As of February 2016, the average 1-bedroom apartment in San Francisco was listed for $3,500 while a 2-bedroom apartment fetches more than $4,700 on the open market. Meanwhile, salaries for credentialed teachers start at less than $3,400 a month and paraprofessionals earn an average of just $2,083 per month.
“[Educators] are moderate wage earners,” says Sandra Lee Fewer, a commissioner for the Board of Education. “They cannot compete” in today’s real estate market.
That’s why a San Francisco city councilor has introduced municipal legislation that would make it harder for landlords to initiate no-fault evictions against educators at San Francisco schools or child care centers—many of whom rely on rent-controlled apartments—during the school year.
“We cannot legally stop landlords from evicting people. But what we are doing through this legislation is making sure that educators are not evicted from their homes during the school year, when it negatively impacts not just their lives, but the lives of their students and the entire school community,” says councilor David Campos, the sponsor of the bill.
The legislation is similar to that already in place to protect families with children from no-fault evictions during the school year.

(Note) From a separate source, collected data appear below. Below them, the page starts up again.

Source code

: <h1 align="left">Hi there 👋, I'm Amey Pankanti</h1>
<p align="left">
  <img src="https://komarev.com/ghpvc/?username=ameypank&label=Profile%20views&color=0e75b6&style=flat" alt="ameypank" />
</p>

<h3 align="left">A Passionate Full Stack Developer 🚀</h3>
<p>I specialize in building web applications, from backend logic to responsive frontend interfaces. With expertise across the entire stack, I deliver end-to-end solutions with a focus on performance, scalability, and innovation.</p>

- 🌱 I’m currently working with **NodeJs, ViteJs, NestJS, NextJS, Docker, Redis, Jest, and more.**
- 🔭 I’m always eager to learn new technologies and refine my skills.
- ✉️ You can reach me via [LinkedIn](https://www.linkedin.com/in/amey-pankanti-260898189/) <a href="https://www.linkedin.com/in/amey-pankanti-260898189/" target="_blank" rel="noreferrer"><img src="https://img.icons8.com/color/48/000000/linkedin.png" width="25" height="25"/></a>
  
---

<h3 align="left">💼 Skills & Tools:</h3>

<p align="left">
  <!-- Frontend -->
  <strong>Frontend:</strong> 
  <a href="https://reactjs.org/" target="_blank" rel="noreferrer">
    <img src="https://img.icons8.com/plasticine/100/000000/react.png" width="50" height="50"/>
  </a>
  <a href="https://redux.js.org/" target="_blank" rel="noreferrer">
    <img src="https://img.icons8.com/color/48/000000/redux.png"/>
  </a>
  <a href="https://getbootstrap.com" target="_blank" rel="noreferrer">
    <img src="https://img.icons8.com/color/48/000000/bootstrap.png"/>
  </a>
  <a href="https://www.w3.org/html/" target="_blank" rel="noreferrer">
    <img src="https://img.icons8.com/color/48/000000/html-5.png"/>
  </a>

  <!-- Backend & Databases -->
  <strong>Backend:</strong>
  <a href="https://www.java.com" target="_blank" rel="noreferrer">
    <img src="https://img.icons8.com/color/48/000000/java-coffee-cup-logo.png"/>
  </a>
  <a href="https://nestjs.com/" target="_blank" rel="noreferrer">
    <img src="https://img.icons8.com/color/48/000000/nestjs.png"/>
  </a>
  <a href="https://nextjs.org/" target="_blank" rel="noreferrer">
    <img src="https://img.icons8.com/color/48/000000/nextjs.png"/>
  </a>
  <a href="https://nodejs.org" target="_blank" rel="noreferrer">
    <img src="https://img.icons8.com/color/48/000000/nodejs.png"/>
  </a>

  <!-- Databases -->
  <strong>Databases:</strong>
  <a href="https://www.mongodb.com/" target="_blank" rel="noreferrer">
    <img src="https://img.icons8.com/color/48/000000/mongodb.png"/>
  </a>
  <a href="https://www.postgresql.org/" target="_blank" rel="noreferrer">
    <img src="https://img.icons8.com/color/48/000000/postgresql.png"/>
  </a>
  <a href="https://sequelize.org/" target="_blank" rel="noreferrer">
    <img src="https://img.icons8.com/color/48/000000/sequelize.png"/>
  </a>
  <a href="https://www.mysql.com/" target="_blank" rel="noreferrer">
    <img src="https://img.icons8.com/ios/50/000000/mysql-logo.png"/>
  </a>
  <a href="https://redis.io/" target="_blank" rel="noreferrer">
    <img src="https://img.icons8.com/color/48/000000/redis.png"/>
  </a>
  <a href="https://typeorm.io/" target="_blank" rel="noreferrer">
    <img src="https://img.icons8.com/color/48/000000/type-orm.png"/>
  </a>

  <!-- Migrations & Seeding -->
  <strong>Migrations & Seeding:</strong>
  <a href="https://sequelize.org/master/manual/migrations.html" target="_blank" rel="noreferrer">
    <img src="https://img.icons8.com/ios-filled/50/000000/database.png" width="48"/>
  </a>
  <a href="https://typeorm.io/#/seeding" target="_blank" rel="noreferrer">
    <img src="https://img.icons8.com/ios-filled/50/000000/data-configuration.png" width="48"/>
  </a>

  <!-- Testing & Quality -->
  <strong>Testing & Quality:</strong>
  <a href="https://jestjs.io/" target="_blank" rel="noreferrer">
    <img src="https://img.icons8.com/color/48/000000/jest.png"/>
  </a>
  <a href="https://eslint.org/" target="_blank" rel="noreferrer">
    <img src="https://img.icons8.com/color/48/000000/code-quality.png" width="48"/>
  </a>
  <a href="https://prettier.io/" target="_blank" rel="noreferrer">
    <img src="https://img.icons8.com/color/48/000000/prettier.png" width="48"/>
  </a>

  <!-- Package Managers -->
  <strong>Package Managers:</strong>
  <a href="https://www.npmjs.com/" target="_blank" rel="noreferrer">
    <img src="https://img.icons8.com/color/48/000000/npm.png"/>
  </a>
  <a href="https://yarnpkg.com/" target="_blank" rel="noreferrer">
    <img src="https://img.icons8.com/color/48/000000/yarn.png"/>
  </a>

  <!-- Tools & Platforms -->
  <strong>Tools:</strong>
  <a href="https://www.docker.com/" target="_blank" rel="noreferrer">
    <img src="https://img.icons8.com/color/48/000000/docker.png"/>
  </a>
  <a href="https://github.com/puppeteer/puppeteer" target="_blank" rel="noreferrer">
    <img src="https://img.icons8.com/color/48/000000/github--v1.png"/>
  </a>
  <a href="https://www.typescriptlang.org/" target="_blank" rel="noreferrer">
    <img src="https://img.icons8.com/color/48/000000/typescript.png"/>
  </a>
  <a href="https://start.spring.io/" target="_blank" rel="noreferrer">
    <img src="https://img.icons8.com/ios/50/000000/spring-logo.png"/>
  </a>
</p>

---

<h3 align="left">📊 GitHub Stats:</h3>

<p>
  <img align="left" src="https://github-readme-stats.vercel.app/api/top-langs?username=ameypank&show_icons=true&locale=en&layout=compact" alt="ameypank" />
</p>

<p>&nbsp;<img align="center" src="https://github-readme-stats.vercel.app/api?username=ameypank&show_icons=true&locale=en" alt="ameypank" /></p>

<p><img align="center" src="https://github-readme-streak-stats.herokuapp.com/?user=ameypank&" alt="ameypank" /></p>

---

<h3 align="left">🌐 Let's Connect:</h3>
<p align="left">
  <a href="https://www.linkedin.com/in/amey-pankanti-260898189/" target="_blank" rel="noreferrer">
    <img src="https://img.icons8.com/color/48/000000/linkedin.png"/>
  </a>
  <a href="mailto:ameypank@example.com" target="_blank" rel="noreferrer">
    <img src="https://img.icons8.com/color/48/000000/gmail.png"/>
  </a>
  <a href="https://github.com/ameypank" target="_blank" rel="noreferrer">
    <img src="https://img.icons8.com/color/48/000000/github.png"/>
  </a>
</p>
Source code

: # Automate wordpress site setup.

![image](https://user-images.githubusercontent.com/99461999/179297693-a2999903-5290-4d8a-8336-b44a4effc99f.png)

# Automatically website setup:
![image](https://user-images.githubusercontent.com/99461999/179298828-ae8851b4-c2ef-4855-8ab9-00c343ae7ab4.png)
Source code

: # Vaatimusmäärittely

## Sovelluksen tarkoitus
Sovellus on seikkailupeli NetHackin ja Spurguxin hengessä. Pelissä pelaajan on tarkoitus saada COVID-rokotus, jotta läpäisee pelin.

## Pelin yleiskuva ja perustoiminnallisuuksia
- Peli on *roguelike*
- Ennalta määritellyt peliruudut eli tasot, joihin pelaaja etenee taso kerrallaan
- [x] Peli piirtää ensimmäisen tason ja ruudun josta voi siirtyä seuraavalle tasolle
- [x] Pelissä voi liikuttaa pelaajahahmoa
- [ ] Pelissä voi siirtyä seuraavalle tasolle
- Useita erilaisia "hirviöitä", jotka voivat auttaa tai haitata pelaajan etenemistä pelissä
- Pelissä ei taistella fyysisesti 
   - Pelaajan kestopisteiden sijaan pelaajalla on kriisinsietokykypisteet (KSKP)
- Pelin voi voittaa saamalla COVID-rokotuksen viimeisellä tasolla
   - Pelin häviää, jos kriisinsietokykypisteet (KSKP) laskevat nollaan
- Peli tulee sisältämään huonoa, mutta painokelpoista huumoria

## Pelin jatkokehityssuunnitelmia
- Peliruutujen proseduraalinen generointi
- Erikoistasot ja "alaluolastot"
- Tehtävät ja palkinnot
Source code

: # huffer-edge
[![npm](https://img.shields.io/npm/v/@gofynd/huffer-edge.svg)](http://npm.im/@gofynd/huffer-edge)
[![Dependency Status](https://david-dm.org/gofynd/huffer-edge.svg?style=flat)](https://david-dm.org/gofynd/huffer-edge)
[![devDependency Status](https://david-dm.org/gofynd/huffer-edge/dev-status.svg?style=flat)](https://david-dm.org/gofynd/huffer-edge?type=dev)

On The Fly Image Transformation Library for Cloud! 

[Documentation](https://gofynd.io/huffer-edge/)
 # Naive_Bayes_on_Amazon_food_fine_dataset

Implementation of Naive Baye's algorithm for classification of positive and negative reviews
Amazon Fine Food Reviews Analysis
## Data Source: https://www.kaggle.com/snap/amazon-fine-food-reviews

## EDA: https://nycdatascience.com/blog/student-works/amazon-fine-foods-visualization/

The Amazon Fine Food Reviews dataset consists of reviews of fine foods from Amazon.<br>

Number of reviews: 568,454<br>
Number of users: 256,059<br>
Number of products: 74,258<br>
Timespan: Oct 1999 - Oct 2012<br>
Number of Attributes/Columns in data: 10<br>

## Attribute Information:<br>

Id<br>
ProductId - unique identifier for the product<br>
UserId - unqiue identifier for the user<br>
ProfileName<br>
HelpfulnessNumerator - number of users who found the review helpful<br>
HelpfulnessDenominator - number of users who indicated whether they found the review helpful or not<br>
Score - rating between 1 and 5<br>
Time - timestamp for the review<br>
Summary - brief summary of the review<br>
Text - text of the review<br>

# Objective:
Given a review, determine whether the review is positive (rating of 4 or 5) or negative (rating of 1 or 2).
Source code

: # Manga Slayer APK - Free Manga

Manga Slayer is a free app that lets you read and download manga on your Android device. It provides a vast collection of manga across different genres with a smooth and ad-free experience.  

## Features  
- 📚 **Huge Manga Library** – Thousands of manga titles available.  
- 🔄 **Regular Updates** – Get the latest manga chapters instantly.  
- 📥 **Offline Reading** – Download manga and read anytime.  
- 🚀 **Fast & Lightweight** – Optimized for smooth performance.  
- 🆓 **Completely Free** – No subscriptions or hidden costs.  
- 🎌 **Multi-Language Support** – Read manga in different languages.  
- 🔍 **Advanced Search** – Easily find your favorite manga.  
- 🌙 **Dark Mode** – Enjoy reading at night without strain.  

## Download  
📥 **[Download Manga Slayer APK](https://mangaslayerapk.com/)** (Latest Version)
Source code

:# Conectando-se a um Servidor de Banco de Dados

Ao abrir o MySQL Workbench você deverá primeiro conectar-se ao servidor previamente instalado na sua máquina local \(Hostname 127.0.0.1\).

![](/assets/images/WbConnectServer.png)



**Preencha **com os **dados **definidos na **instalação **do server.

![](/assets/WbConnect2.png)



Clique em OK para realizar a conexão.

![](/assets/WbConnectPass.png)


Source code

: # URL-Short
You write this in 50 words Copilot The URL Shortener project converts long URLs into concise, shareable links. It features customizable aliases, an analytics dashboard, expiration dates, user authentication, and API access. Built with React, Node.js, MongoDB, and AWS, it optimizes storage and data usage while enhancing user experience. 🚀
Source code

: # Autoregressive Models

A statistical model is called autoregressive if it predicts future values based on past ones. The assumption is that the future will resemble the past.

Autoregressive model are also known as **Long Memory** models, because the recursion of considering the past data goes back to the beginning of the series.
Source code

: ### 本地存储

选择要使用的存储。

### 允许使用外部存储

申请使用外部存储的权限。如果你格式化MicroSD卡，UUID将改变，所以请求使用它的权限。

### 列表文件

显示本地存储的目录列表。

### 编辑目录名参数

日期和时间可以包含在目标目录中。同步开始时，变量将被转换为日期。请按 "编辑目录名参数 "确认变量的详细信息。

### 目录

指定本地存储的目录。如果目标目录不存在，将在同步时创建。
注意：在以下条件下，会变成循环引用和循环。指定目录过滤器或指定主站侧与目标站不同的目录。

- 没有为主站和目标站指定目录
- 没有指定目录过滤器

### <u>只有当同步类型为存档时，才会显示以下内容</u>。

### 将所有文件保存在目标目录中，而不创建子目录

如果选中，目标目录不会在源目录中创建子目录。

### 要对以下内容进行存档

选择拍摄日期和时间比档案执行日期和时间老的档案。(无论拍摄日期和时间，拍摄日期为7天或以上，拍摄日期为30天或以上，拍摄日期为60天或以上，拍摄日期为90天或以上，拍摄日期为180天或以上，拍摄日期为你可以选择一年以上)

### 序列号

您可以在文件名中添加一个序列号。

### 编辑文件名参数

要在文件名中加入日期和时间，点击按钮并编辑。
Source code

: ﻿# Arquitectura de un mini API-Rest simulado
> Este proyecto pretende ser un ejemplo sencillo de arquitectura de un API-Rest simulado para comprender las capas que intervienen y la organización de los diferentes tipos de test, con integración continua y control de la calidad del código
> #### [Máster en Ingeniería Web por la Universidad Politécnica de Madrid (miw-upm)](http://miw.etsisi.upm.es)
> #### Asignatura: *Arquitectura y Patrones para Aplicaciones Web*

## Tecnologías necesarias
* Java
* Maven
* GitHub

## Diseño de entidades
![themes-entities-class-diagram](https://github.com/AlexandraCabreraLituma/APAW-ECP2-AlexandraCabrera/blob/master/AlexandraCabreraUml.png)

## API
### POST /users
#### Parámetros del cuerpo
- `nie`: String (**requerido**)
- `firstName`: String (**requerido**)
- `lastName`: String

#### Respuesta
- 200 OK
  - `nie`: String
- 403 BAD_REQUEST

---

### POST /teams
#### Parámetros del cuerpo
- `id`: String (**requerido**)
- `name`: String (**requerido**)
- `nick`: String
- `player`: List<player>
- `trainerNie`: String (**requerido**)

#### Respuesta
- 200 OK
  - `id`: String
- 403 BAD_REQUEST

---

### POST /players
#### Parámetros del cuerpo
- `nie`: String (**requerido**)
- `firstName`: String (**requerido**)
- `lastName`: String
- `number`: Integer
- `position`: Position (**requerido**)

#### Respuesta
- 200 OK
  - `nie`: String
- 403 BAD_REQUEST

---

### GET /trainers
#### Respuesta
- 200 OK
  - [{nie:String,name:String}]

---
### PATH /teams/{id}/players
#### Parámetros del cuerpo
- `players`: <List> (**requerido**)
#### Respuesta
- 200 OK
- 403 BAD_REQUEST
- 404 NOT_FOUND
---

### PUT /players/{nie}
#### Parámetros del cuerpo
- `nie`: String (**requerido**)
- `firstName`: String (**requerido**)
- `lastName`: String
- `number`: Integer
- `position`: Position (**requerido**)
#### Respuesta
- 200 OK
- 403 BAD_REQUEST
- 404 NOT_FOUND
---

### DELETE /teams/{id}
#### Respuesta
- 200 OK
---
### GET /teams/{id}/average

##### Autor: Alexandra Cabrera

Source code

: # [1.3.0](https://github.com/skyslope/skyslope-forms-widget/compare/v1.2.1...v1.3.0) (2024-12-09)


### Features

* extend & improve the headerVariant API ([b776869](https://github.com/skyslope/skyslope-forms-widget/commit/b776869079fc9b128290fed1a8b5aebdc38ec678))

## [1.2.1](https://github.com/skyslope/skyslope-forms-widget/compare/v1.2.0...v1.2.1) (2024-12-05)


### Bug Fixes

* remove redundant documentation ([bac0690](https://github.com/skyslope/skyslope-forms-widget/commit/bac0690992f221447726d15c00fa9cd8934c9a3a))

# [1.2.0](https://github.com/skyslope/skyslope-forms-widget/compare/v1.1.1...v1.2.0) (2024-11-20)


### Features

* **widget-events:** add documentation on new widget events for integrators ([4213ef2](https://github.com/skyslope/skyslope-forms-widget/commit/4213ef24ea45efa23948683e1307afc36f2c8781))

Campos’ bill would make an exception for Ellis Act evictions, in which the landlord evicts tenants with the intention of taking the property off the market altogether (e.g. for personal use).
The call for heightened teacher protections comes after the eviction of a San Francisco elementary school teacher last year.
Despite being an “ideal tenant” in the apartment she had rented for nearly a decade, Allison Leshefsky was bullied relentlessly by Anne Kihagi, a notorious Bay Area landlord who purchased Leshefsky’s apartment building two years ago. Leshefsky was forced to temporarily vacate her apartment while Kihagi made capital improvements—but the landlord has continued to find ways to prevent Leshefsky from moving back in, like cutting off her water and verbally threatening her.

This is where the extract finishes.